Synacor Challenge 2: Electric Boogaloo

So we've finished the official parts of the challenge. What now?

Self-test

Hex values refer to the instruction lines, not the actual ranges spanned by the data in memory

  • 0000 to 013e: Startup message
  • 0140 to 01e3: Tests jmp
    • From 0160 to 01c9, some clever code is used to ‘amplify’ the effect of any error in jmp to allow the precise size of the error to be determined.
    • If successful, executes 0140, 015b to 0160, then 0166.
  • 01e4 to 01f2: Tests jt and jf
    • If successful, jumps to 01f4.
  • 01f4 to 0209: Tests that the registers are initialised to zero
  • 020c to 0215: Tests set
  • 0218 to 0233: Tests add
    • The test is rudimentary, however, and would not detect many simple errors. In fact it tests only if 1 + 1 ≠ 0.
  • 0234 to 024d: Tests eq
    • Surprisingly, this is where it is checked that 1 + 1 = 2, but if add gives an incorrect non-zero result for 1 + 1, the test will erroneously report that it is eq which is not supported!
    • It would probably have been a better idea to test eq first, before add, then use eq to test add.
  • 024e to 0261: Tests push and pop
    • Since only R1 and R2 are checked, this would not detect errors involving other registers.
    • This test, like the last one, reuses the results of previous tests, since that worked out so well for eq
  • 0264 to 0276: Tests gt
    • The tests performed seem quite reasonable, but yet again reuse the results of previous tests…
  • 0279 to 02ab: Tests and and or
    • Confusingly, the error handling is located in different places for each test.
  • 02ac to 02bd: Tests not
    • Okay, I admit this one was pretty helpful. What the hell is a ‘15-bit bitwise inverse’? Well the test passes if I do just do mod 32768, so that works I guess…
  • 02c0 to 02e8: Tests call
    • Although, notably, not ret. The tests operates by jmping back and forth to test the various values of R1.
  • 02eb to 0308: Checks that add overflows correctly
  • 030b to 0313: Checks that 6 × 9 ≠ 42.
    • I suspect there is a mistake in this test. Since Adams (1979) demonstrated unequivocally that 6 × 9 is equal to 42, I believe the jt should in fact be a jf.
  • 0316 to 0346: Continues checking mult
  • 0349 to 034b: Two values 4e20 and 2710 are stored in memory here for reference by the following test
  • 034d to 03d1: Tests rmem and wmem
    • If successful, causes the words from 03a9 to 03ac to instead read nop, jt 0013 03d2
    • There is more to the portion starting 0375 than meets the eye: see below.
  • 0432 to 05b1: Various error messages

Decryption

As we know from earlier, most of the strings in the binary are encrypted (or at the very least obfuscated) in some way, and decrypted following the self-test. It is therefore desirable to study this encryption before further study of the binary.
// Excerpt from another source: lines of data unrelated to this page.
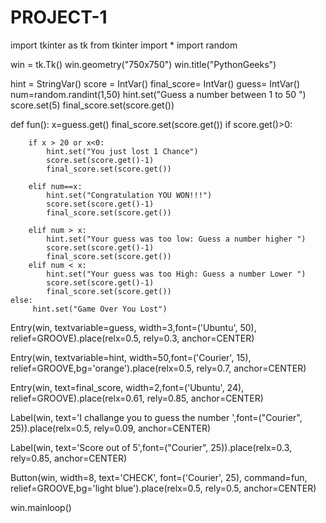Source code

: # PROJECT-1
import tkinter as tk
from tkinter import *
import random

win = tk.Tk()
win.geometry("750x750")
win.title("PythonGeeks")

hint = StringVar()
score = IntVar()
final_score= IntVar()
guess= IntVar()
num=random.randint(1,50)
hint.set("Guess a number between 1 to 50 ")
score.set(5)
final_score.set(score.get())

def fun():
    x=guess.get()
    final_score.set(score.get())
    if score.get()>0:

        if x > 20 or x<0:
            hint.set("You just lost 1 Chance")
            score.set(score.get()-1)
            final_score.set(score.get())
    
        elif num==x:
            hint.set("Congratulation YOU WON!!!")
            score.set(score.get()-1)
            final_score.set(score.get())
      
        elif num > x:
            hint.set("Your guess was too low: Guess a number higher ")
            score.set(score.get()-1)
            final_score.set(score.get())
        elif num < x:
            hint.set("Your guess was too High: Guess a number Lower ")
            score.set(score.get()-1)
            final_score.set(score.get())
    else:
         hint.set("Game Over You Lost")


Entry(win, textvariable=guess, width=3,font=('Ubuntu', 50), relief=GROOVE).place(relx=0.5, rely=0.3, anchor=CENTER)

Entry(win, textvariable=hint, width=50,font=('Courier', 15), relief=GROOVE,bg='orange').place(relx=0.5, rely=0.7, anchor=CENTER)

Entry(win, text=final_score, width=2,font=('Ubuntu', 24), relief=GROOVE).place(relx=0.61, rely=0.85, anchor=CENTER)

Label(win, text='I challange you to guess the number ',font=("Courier", 25)).place(relx=0.5, rely=0.09, anchor=CENTER)

Label(win, text='Score out of 5',font=("Courier", 25)).place(relx=0.3, rely=0.85, anchor=CENTER)

Button(win, width=8, text='CHECK', font=('Courier', 25), command=fun, relief=GROOVE,bg='light blue').place(relx=0.5, rely=0.5, anchor=CENTER)

win.mainloop()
After a wild goose chase examining the code after the self-test, we find that the decryption actually happens during the rmem/wmem test! Very sneaky!

0375 call 06bb

This is the magic line. Digging into the 06bb subroutine:

06bb push R1
06bd push R2
06bf set  R2 17b4
06c2 rmem R1 R2
06c5 push R2
06c7 mult R2 R2 R2
06cb call 084d
06cd set  R2 4154
06d0 call 084d
06d2 pop  R2
06d4 wmem R2 R1
06d7 add  R2 R2 0001
06db eq   R1 7562 R2
06df jf   R1 06c2
06e2 pop  R2
06e4 pop  R1
06e6 ret

Inspecting the 084d subroutine reveals that this is simply an XOR function: R1 XOR R2. Crypto rating: 1/10

Rewriting 06bb function using higher-level syntax reveals that the ‘encryption’ algorithm is really very simple:

06bb() {
	R2 = 17b4;
	for (R2 = 17b4; R2 != 7562; R2++) {
		R1 = [R2];
		R1 ^= R2 * R2;
		R1 ^= 4154;
		[R2] = R1;
	}
}

Very simple.

By emulating this function in Python, we can skip the self-test and computationally-expensive decryption process entirely, and get straight into the good stuff next time we want to play!

Encrypted strings

So earlier, we produced a tool-assisted speed-run that would complete and dump the codes for any given challenge binary, but where's the fun in that? Why not extract the codes from the binary directly? Of course, this is easier said than done. None of the codes, nor any of the strings relating to them, are visible in the disassembled binary, whether before or after the decryption from the previous section.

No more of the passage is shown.